Saturday, July 27, 2024

Thread local Stopgap

I made the stopgap solution thread local. It's still expensive.

   ~VMObjectArray() {
#ifdef GC_STOPGAP
        if (deferring) {
            for (int i = 0; i < _size; i++) {
                defer.push(_array[i]);
            }
            delete[] _array;
        } else {
            deferring = true;
            for (int i = 0; i < _size; i++) {
                defer.push(_array[i]);
            }
            delete[] _array;
            while (!defer.empty()) {
                defer.pop();
            }
            deferring = false;
        }
#else
        delete[] _array;
#endif
    }

Tuesday, July 16, 2024

Stopgap solution to Cascading Free

Egel runtime objects are instances of C++'s std::shared_ptr. Because egel objects can be deeply nested, it is not uncommon for large structures to go out of scope and result in cascading frees that blow up the C stack.

I.e., the following short egel program would core dump:

# rewrite a list of a million numbers to nonefrom_to 0 1000000 |> [_ -> none]

I implemented a costly stopgap solution. First, we need a collector for trash. It has an in queue and an out queue, and its sole intention is to retain objects for a while such that they don't go out of scope recursively and blow up the C stack.

class GC {

public:
    GC() {
    }

    void push(const VMObjectPtr &o) {
        std::lock_guard<std::mutex> lock(mtx_in);
        _in.push(o);
    }

    void copy() {
        std::scoped_lock lock(mtx_in, mtx_out);
        while (!_in.empty()) {
            _out.push(_in.top());
            _in.pop();
        }
    }

    bool done() {
        std::scoped_lock lock(mtx_in, mtx_out);
        return _in.empty() && _out.empty();
    }

    void empty() {
        std::lock_guard<std::mutex> lock(mtx_out);
        while (!_out.empty()) _out.pop();
    }

    void clear() {
        while (!done()) {
            copy();
            empty();
        }
    }

private:
    mutable std::mutex mtx_in;
    mutable std::mutex mtx_out;
    std::stack<vmobjectptr> _in;
    std::stack<vmobjectptr> _out;
};

inline GC garbage_collector;

Now when an array goes out of scope, we place its members in the collector.

    ~VMObjectArray() {
        for (int i = 0; i < _size; i++) {
            garbage_collector.push(_array[i]);
        }
        delete[] _array;
    }

And during rewrites we then empty the queues.

    while ((trampoline != nullptr) && (*run != HALTED)) {
        if (*run == RUNNING) {
            trampoline = f->reduce(trampoline);
            garbage_collector.clear();
        } else if (*run == SLEEPING) {
            std::this_thread::sleep_for(std::chrono::milliseconds(100));
        } else {  // *run == HALTED
        }
    }

I am not happy with this solution.

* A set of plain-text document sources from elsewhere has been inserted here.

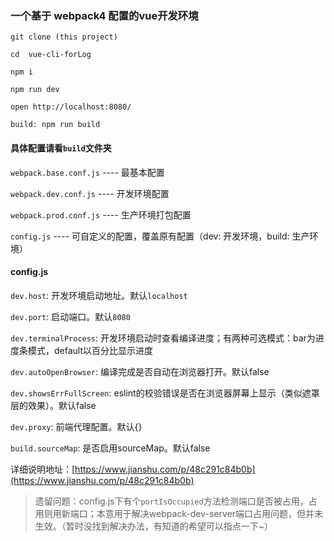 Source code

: ### 一个基于 webpack4 配置的vue开发环境 ###
    git clone (this project)
    
    cd  vue-cli-forLog
    
    npm i
    
    npm run dev
    
    open http://localhost:8080/
    
    build: npm run build
#### 具体配置请看`build`文件夹 ####

`webpack.base.conf.js` ---- 最基本配置

`webpack.dev.conf.js`  ---- 开发环境配置

`webpack.prod.conf.js` ---- 生产环境打包配置

`config.js`            ---- 可自定义的配置，覆盖原有配置（dev: 开发环境，build: 生产环境）

#### config.js ####
`dev.host`: 开发环境启动地址。默认`localhost`

`dev.port`: 启动端口。默认`8080`

`dev.terminalProcess`: 开发环境启动时查看编译进度；有两种可选模式：bar为进度条模式，default以百分比显示进度

`dev.autoOpenBrowser`: 编译完成是否自动在浏览器打开。默认false

`dev.showsErrFullScreen`: eslint的校验错误是否在浏览器屏幕上显示（类似遮罩层的效果）。默认false

`dev.proxy`: 前端代理配置。默认{}

`build.sourceMap`: 是否启用sourceMap。默认false

详细说明地址：[https://www.jianshu.com/p/48c291c84b0b](https://www.jianshu.com/p/48c291c84b0b)
>遗留问题：config.js下有个`portIsOccupied`方法检测端口是否被占用，占用则用新端口；本意用于解决webpack-dev-server端口占用问题，但并未生效。（暂时没找到解决办法，有知道的希望可以指点一下~）
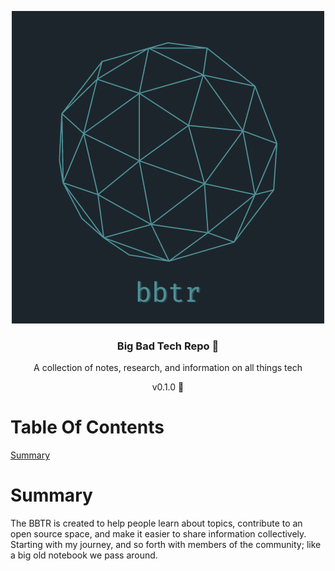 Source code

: <p align="center">
    <img src = "./images/logo.png">
</p>
<h3 align="center">Big Bad Tech Repo 🚀</h3>
<p align="center">
    A collection of notes, research, and information on all things tech
</p>
<p align="center">
    v0.1.0 🚧
</p>

# Table Of Contents

[Summary](#summary)

# Summary

The BBTR is created to help people learn about topics, contribute to an open source space, and make it easier to share information collectively. Starting with my journey, and so forth with members of the community; like a big old notebook we pass around.

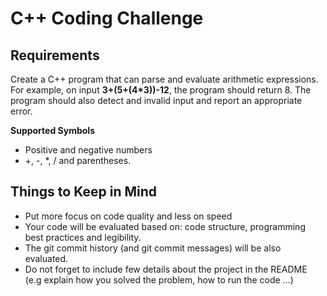 # C++ Coding Challenge

## Requirements
Create a C++ program that can parse and evaluate arithmetic expressions. For example, on input **3+(5+(4*3))-12**, the program should return 8. The program should also detect and invalid input and report an appropriate error.

**Supported Symbols**
- Positive and negative numbers
- +, -, *, / and parentheses.

## Things to Keep in Mind
* Put more focus on code quality and less on speed
* Your code will be evaluated based on: code structure, programming best practices and legibility.
* The git commit history (and git commit messages) will be also evaluated.
* Do not forget to include few details about the project in the README (e.g explain how you solved the problem, how to run the code …)
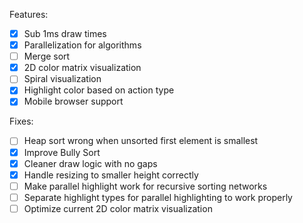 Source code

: Features:

- [x] Sub 1ms draw times
- [x] Parallelization for algorithms
- [ ] Merge sort
- [x] 2D color matrix visualization
- [ ] Spiral visualization
- [x] Highlight color based on action type
- [x] Mobile browser support

Fixes:

- [ ] Heap sort wrong when unsorted first element is smallest
- [x] Improve Bully Sort
- [x] Cleaner draw logic with no gaps
- [x] Handle resizing to smaller height correctly
- [ ] Make parallel highlight work for recursive sorting networks
- [ ] Separate highlight types for parallel highlighting to work properly
- [ ] Optimize current 2D color matrix visualization
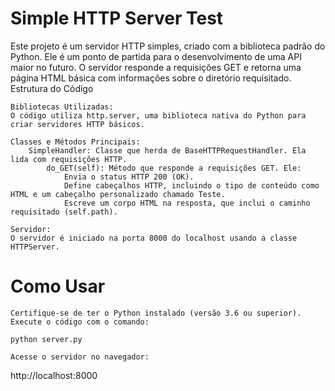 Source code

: # Simple HTTP Server Test

Este projeto é um servidor HTTP simples, criado com a biblioteca padrão do Python. Ele é um ponto de partida para o desenvolvimento de uma API maior no futuro. O servidor responde a requisições GET e retorna uma página HTML básica com informações sobre o diretório requisitado.
Estrutura do Código

    Bibliotecas Utilizadas:
    O código utiliza http.server, uma biblioteca nativa do Python para criar servidores HTTP básicos.

    Classes e Métodos Principais:
        SimpleHandler: Classe que herda de BaseHTTPRequestHandler. Ela lida com requisições HTTP.
            do_GET(self): Método que responde a requisições GET. Ele:
                Envia o status HTTP 200 (OK).
                Define cabeçalhos HTTP, incluindo o tipo de conteúdo como HTML e um cabeçalho personalizado chamado Teste.
                Escreve um corpo HTML na resposta, que inclui o caminho requisitado (self.path).

    Servidor:
    O servidor é iniciado na porta 8000 do localhost usando a classe HTTPServer.

# Como Usar

    Certifique-se de ter o Python instalado (versão 3.6 ou superior).
    Execute o código com o comando:

    python server.py

    Acesse o servidor no navegador:
http://localhost:8000


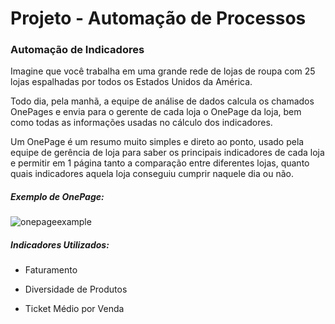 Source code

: # Projeto - Automação de Processos

### Automação de Indicadores

Imagine que você trabalha em uma grande rede de lojas de roupa com 25 lojas espalhadas por todos os Estados Unidos da América.

Todo dia, pela manhã, a equipe de análise de dados calcula os chamados OnePages e envia para o gerente de cada loja o OnePage da loja, bem como todas as informações usadas no cálculo dos indicadores.

Um OnePage é um resumo muito simples e direto ao ponto, usado pela equipe de gerência de loja para saber os principais indicadores de cada loja e permitir em 1 página tanto a comparação entre diferentes lojas, quanto quais indicadores aquela loja conseguiu cumprir naquele dia ou não.

##### Exemplo de OnePage:

<img title="" src="https://user-images.githubusercontent.com/109686508/216701431-7b9f0274-88d4-4e14-922c-51fa030a7854.png" alt="onepageexample" data-align="center">

##### Indicadores Utilizados:

- Faturamento

- Diversidade de Produtos

- Ticket Médio por Venda
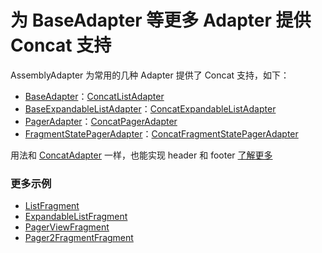 # 为 BaseAdapter 等更多 Adapter 提供 Concat 支持

AssemblyAdapter 为常用的几种 Adapter 提供了 Concat 支持，如下：

* [BaseAdapter]：[ConcatListAdapter]
* [BaseExpandableListAdapter]：[ConcatExpandableListAdapter]
* [PagerAdapter]：[ConcatPagerAdapter]
* [FragmentStatePagerAdapter]：[ConcatFragmentStatePagerAdapter]

用法和 [ConcatAdapter] 一样，也能实现 header 和 footer [了解更多](header_and_footer.md)

### 更多示例

* [ListFragment]
* [ExpandableListFragment]
* [PagerViewFragment]
* [Pager2FragmentFragment]

[ListFragment]: ../../sample/src/main/java/com/github/panpf/assemblyadapter/sample/ui/list/ListFragment.kt

[ExpandableListFragment]: ../../sample/src/main/java/com/github/panpf/assemblyadapter/sample/ui/list/ExpandableListFragment.kt

[PagerViewFragment]: ../../sample/src/main/java/com/github/panpf/assemblyadapter/sample/ui/pager/PagerViewFragment.kt

[Pager2FragmentFragment]: ../../sample/src/main/java/com/github/panpf/assemblyadapter/sample/ui/pager2/Pager2FragmentFragment.kt

[ConcatListAdapter]: ../../assemblyadapter-list/src/main/java/com/github/panpf/assemblyadapter/list/ConcatListAdapter.kt

[ConcatExpandableListAdapter]: ../../assemblyadapter-list/src/main/java/com/github/panpf/assemblyadapter/list/ConcatExpandableListAdapter.kt

[ConcatPagerAdapter]: ../../assemblyadapter-pager/src/main/java/com/github/panpf/assemblyadapter/pager/ConcatPagerAdapter.kt

[ConcatFragmentStatePagerAdapter]: ../../assemblyadapter-pager/src/main/java/com/github/panpf/assemblyadapter/pager/ConcatFragmentStatePagerAdapter.kt

[BaseAdapter]: https://developer.android.google.cn/reference/android/widget/BaseAdapter

[BaseExpandableListAdapter]: https://developer.android.google.cn/reference/android/widget/BaseExpandableListAdapter

[PagerAdapter]: https://developer.android.google.cn/reference/androidx/viewpager/widget/PagerAdapter

[FragmentStatePagerAdapter]: https://developer.android.google.cn/reference/androidx/fragment/app/FragmentStatePagerAdapter

[FragmentStatePagerAdapter]: https://developer.android.google.cn/reference/androidx/fragment/app/FragmentStatePagerAdapter

[ConcatAdapter]: https://developer.android.google.cn/reference/androidx/recyclerview/widget/ConcatAdapter
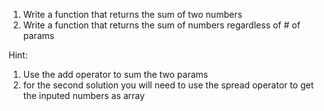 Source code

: 1. Write a function that returns the sum of two numbers
2. Write a function that returns the sum of numbers regardless of # of params

Hint:
1. Use the add operator to sum the two params
2. for the second solution you will need to use the spread operator to get the inputed numbers as array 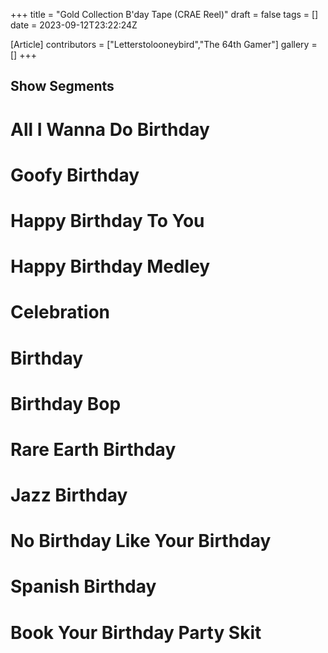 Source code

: +++
title = "Gold Collection B'day Tape (CRAE Reel)"
draft = false
tags = []
date = 2023-09-12T23:22:24Z

[Article]
contributors = ["Letterstolooneybird","The 64th Gamer"]
gallery = []
+++
## Show Segments ##

# All I Wanna Do Birthday
# Goofy Birthday
# Happy Birthday To You
# Happy Birthday Medley
# Celebration
# Birthday
# Birthday Bop
# Rare Earth Birthday
# Jazz Birthday
# No Birthday Like Your Birthday
# Spanish Birthday
# Book Your Birthday Party Skit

First, I consider it a std::shared_ptr bug that it can blow up the C stack, and second, the performance cost is way too steep for my taste.

I'ld rather convince C++ developers that this is their bug; for all I know cascading frees are a normal thing in reference counted garbage collection and their implementation should be able to handle that.

Monday, June 3, 2024

Temporal Logic Synthesis

I wanted to show that Egel can be used to create small tools, and decided upon a temporal logic synthesizer. After reading a bit I trimmed that down to: do something useful with LTL and Z3. The first because LTL is relatively small, the latter since I want Z3 bindings for Advent of Code anyway.

Synthesis is a bit of a hopeless subject since the best you can hope for is to derive small automata with maybe five states. Moreover, it already exploded on translating LTL to negation normal form, the first ostensibly minor step in the whole process.

But I remain committed for now.

Tuesday, February 6, 2024

E-Graphs trivially in PSPACE

Some people pointed me at E-graphs, a manner for representing and then heuristically minimizing terms. Of course, Boolean circuits are terms too and minimizing circuits is PSPACE. Very much so, even.

So, it's unclear how much minimization you can actually achieve with E-graphs.